Cook David
AstraZeneca plc, Global Safety Assessment, Mereside, Alderley Park, Macclesfield, Cheshire, SK10 4TG, UK.
IDrugs. 2010 Feb;13(2):85-9.
Despite the significant investment made in drug safety testing by the pharmaceutical industry, new drugs continue to experience a substantial failure rate because of unacceptable toxicology in patients. More effective methods of predicting potential safety issues that can be employed during the drug design phase are required to reduce this attrition. Computational biology offers such new approaches, and is a term that includes a wide range of disciplines, the general features of which are the application of computer science and mathematics to biology. The techniques used in computational biology can integrate and analyze large complex sets of data and enable scientists to truly exploit the large amounts of information available to them, both in predicting likely risk and in understanding issues when they arise.

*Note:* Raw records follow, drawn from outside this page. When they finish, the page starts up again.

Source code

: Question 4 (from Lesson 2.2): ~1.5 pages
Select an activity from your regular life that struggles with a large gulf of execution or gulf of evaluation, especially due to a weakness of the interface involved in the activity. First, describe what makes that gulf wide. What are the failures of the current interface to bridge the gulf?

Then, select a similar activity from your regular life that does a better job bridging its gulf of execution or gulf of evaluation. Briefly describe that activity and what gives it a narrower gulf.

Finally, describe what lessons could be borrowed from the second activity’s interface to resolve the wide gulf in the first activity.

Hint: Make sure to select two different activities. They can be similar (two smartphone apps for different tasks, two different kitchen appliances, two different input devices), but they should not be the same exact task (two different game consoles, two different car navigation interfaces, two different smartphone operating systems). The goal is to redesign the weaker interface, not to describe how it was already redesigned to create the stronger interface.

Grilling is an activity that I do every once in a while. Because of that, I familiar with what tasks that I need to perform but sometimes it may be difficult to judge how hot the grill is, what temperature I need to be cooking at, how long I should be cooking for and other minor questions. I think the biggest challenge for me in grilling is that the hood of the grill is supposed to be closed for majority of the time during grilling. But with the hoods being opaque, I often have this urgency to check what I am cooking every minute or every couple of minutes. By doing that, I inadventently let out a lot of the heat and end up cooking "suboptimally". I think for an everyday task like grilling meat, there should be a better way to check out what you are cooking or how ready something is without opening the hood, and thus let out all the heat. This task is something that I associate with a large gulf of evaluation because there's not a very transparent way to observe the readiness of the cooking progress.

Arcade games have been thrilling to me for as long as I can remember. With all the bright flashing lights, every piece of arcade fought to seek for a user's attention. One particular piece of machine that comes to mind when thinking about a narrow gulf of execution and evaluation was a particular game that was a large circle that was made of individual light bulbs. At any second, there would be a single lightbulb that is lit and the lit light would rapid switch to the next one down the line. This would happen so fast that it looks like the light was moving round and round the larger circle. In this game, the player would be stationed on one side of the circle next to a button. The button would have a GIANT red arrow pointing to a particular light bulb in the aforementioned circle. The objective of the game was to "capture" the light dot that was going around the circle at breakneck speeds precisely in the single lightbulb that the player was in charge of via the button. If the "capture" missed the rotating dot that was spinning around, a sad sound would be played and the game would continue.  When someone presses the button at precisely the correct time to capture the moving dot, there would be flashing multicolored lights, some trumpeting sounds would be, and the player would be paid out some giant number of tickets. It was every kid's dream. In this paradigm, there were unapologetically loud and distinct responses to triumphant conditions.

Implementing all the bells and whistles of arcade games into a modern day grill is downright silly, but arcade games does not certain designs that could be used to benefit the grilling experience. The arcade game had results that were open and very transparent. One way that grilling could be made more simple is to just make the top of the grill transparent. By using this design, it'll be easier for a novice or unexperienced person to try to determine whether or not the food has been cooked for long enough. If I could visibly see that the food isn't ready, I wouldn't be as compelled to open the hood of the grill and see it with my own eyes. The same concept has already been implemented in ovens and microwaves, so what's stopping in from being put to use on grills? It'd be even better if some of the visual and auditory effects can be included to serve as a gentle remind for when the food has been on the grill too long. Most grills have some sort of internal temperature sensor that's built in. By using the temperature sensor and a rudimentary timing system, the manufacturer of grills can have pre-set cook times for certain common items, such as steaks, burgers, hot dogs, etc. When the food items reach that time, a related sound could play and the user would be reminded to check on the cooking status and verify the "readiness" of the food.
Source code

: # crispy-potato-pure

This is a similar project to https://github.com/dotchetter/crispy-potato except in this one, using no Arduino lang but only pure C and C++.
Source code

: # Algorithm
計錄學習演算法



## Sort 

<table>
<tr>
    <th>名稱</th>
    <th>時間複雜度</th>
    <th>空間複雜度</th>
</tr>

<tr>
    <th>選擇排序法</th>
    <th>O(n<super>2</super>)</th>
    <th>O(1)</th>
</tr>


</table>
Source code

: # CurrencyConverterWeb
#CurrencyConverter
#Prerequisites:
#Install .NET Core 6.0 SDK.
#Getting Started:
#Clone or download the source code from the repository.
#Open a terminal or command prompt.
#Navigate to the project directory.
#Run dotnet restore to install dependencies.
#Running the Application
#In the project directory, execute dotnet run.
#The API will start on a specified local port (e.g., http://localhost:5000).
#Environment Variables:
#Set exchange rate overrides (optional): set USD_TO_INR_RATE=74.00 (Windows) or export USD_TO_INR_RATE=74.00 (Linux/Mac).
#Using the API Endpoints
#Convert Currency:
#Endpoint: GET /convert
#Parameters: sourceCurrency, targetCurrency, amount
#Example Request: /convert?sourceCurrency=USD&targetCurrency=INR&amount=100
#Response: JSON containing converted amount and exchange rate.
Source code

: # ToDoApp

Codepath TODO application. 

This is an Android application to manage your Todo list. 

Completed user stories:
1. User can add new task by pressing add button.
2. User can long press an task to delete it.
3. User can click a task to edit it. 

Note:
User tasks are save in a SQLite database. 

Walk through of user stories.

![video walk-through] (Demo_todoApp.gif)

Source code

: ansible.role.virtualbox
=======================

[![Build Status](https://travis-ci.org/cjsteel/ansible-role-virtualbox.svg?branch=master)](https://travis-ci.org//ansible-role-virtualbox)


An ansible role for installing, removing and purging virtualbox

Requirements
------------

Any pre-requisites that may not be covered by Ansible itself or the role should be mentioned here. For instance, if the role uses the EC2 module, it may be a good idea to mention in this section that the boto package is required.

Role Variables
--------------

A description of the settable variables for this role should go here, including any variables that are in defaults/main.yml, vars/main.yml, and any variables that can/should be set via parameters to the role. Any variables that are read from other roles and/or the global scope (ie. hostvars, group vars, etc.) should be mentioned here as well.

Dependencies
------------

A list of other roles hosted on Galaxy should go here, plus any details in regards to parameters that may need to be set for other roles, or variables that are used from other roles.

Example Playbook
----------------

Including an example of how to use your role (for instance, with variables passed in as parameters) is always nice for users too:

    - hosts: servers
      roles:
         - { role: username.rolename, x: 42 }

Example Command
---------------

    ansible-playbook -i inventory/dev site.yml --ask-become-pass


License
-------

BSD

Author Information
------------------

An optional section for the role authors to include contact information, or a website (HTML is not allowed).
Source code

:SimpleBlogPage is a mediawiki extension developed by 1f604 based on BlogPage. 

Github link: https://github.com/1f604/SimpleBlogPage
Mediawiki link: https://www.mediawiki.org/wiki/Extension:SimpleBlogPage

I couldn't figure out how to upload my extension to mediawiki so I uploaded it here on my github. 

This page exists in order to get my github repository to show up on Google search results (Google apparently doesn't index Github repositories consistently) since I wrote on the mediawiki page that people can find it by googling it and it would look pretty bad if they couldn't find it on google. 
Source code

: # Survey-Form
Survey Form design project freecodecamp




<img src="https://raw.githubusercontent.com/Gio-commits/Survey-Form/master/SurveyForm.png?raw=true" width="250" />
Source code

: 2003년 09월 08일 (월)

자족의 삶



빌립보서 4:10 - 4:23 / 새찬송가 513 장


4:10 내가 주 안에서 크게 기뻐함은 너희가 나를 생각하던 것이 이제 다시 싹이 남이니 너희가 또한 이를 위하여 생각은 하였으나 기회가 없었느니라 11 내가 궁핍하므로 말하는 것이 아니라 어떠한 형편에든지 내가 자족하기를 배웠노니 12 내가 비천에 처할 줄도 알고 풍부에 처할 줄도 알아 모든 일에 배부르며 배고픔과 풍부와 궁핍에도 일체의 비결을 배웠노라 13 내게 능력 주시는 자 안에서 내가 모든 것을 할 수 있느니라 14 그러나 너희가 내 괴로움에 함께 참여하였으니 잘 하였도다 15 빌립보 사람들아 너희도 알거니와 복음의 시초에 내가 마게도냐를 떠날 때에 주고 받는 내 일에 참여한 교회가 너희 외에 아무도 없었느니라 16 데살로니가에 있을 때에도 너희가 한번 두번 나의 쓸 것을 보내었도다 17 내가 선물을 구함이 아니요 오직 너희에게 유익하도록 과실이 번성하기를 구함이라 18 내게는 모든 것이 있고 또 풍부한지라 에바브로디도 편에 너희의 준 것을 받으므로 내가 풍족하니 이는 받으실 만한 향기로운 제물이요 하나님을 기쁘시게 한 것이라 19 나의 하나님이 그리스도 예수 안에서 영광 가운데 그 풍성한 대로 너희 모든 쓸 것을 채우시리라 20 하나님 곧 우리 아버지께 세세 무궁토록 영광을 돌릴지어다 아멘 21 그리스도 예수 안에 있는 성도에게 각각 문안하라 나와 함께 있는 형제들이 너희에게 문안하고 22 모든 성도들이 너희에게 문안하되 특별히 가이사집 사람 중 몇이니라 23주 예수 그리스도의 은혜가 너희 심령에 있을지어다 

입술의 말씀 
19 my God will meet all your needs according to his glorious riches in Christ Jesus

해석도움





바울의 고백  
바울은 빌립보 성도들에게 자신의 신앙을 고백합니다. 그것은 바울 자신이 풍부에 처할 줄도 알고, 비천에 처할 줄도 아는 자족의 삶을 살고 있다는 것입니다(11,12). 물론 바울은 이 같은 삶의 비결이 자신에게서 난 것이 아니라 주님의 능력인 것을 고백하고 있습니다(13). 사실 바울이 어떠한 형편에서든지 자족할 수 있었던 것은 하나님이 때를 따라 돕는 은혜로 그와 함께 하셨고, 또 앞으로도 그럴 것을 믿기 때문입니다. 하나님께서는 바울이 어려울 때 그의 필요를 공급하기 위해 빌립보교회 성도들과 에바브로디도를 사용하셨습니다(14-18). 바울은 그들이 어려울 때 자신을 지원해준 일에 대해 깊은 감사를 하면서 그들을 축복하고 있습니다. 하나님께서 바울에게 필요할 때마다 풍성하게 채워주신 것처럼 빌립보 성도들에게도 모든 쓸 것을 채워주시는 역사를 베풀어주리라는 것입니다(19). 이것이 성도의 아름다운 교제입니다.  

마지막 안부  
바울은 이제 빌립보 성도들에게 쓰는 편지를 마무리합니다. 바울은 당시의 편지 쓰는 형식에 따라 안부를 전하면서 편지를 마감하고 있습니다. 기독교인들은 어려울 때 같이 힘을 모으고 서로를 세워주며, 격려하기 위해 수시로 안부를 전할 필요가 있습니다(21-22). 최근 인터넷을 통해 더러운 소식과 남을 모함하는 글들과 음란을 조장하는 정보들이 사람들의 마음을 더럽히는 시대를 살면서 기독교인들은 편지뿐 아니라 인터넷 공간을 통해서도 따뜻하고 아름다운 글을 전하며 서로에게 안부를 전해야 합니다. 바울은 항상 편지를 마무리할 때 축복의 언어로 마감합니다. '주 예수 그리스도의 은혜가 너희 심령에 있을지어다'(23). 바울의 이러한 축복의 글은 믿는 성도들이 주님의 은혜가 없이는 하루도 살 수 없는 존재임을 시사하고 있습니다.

These new approaches can only be achieved by embracing in silico experimentation as a valid and equal partner to other forms of experimentation in drug safety, and by integrating these approaches alongside current methods to support better decision-making in R&D that will ultimately result in the production of safer medicines.
尽管制药行业在药物安全性测试方面投入巨大,但由于患者中出现不可接受的毒理学问题,新药的失败率仍然很高。需要更有效的方法来预测药物设计阶段可能出现的潜在安全问题,以减少这种损耗。计算生物学提供了这样的新方法,它是一个涵盖广泛学科的术语,其一般特征是将计算机科学和数学应用于生物学。计算生物学中使用的技术可以整合和分析大量复杂的数据,并使科学家能够真正利用现有的大量信息,无论是预测可能的风险还是在问题出现时理解问题。只有将计算机模拟实验作为药物安全性其他形式实验的有效且平等的伙伴,并将这些方法与当前方法相结合,以支持研发中的更好决策,最终生产出更安全的药物,才能实现这些新方法。